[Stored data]
=== Begin Enclosure ===
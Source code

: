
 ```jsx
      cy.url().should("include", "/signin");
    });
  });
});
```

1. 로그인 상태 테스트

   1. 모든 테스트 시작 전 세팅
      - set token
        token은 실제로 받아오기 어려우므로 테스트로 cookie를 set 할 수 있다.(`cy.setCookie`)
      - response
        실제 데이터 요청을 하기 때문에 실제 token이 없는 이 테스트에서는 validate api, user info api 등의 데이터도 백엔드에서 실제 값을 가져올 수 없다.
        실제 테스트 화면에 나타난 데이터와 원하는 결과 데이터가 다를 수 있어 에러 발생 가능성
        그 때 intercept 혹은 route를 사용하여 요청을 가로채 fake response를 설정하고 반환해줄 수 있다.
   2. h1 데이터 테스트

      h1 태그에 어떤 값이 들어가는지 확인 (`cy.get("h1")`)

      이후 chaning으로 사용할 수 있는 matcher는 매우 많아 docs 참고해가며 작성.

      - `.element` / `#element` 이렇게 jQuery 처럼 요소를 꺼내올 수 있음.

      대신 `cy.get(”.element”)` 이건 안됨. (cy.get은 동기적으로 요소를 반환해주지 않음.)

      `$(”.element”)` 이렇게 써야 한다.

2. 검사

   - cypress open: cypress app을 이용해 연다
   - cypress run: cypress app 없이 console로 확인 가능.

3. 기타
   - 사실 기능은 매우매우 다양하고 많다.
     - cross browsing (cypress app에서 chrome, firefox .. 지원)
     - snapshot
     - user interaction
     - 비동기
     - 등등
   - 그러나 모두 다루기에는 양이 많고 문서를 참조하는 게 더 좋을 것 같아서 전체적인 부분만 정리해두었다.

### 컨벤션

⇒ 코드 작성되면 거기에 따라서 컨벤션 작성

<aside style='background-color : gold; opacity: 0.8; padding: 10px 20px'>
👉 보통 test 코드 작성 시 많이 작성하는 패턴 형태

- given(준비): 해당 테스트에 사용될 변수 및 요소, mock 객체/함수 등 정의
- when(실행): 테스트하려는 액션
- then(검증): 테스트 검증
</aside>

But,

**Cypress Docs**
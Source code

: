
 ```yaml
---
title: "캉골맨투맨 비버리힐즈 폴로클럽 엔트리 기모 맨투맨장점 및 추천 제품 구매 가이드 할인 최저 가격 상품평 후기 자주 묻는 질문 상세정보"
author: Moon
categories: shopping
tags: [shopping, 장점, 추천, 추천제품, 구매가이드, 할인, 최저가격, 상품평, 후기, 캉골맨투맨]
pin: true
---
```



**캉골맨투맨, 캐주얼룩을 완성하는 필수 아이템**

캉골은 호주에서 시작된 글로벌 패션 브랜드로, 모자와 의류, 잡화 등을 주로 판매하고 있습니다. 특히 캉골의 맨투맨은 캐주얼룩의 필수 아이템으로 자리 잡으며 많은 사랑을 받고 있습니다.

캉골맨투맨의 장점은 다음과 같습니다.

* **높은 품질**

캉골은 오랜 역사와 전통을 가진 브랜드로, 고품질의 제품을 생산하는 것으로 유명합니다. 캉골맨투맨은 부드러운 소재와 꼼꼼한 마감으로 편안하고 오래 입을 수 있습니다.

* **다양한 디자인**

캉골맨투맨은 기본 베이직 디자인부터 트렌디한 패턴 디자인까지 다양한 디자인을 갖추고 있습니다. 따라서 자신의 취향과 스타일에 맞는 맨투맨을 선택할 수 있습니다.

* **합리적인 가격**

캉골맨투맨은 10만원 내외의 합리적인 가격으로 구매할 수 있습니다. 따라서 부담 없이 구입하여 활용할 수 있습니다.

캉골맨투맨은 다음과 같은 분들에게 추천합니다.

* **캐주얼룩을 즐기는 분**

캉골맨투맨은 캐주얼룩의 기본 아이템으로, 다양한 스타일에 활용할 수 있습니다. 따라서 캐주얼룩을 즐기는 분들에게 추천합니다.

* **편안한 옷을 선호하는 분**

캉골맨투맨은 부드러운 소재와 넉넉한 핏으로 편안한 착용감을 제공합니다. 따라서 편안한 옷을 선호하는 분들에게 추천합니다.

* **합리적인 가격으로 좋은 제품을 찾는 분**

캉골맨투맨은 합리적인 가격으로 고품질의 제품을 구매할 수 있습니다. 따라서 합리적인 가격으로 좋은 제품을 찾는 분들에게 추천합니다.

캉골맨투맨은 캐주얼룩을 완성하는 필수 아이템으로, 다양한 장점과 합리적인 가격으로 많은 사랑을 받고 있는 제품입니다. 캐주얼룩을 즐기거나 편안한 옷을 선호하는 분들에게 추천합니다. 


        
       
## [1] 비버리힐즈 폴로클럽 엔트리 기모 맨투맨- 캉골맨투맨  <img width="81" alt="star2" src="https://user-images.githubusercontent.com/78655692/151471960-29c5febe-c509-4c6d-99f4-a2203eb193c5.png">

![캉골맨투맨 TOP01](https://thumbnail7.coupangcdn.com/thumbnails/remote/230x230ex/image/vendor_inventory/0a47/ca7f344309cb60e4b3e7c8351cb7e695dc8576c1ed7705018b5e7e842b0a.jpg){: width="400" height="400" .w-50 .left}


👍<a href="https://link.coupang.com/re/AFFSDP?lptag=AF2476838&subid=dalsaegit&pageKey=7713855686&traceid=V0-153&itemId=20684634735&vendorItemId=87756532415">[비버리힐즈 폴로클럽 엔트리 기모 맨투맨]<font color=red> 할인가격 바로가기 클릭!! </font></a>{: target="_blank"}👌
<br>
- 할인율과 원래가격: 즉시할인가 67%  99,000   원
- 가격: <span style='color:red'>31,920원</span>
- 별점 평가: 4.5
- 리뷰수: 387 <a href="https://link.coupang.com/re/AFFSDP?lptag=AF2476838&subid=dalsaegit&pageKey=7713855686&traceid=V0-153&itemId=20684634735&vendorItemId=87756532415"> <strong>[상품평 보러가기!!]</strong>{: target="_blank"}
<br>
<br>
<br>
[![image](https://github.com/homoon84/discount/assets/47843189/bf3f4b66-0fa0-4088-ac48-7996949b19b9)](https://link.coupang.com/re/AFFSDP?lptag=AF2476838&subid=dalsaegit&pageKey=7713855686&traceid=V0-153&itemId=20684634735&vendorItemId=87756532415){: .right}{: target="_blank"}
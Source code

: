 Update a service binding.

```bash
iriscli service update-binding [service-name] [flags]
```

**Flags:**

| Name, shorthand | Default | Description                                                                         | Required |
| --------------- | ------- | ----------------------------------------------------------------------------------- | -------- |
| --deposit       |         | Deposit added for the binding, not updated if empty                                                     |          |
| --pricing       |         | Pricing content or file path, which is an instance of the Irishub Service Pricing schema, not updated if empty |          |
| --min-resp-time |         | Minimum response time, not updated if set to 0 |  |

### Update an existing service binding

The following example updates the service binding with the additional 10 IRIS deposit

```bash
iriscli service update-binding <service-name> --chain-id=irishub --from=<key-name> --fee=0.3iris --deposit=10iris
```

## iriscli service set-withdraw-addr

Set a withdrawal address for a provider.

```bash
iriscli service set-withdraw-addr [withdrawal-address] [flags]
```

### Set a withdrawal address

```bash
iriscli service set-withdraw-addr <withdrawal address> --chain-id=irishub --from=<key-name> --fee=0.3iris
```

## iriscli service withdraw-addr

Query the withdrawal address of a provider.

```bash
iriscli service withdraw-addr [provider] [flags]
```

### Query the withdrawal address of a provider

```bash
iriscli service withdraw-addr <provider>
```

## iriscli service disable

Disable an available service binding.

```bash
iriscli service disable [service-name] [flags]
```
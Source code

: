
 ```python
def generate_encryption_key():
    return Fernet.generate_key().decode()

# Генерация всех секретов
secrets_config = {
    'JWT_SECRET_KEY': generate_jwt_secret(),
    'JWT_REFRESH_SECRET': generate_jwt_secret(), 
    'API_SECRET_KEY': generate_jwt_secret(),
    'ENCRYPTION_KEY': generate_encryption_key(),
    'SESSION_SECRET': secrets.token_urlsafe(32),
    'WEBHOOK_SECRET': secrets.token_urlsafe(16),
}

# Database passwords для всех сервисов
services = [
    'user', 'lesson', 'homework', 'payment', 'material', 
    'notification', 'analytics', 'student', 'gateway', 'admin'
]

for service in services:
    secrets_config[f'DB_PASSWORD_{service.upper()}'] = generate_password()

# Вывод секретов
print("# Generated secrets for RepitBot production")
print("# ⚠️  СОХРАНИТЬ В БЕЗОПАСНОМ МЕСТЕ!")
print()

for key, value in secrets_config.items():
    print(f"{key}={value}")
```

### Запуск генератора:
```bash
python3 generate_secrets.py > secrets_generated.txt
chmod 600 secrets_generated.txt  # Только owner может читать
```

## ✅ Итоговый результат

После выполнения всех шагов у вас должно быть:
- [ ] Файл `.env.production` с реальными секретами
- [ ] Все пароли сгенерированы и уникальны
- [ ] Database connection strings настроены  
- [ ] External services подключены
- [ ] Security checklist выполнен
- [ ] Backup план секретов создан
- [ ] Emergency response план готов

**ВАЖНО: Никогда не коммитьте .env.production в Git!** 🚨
=== End Enclosure ===
▶ [Task description]: Return each line of the data where the word "비버리힐즈" appears.

▶ [Result]:
title: "캉골맨투맨 비버리힐즈 폴로클럽 엔트리 기모 맨투맨장점 및 추천 제품 구매 가이드 할인 최저 가격 상품평 후기 자주 묻는 질문 상세정보"
## [1] 비버리힐즈 폴로클럽 엔트리 기모 맨투맨- 캉골맨투맨  <img width="81" alt="star2" src="https://user-images.githubusercontent.com/78655692/151471960-29c5febe-c509-4c6d-99f4-a2203eb193c5.png">
👍<a href="https://link.coupang.com/re/AFFSDP?lptag=AF2476838&subid=dalsaegit&pageKey=7713855686&traceid=V0-153&itemId=20684634735&vendorItemId=87756532415">[비버리힐즈 폴로클럽 엔트리 기모 맨투맨]<font color=red> 할인가격 바로가기 클릭!! </font></a>{: target="_blank"}👌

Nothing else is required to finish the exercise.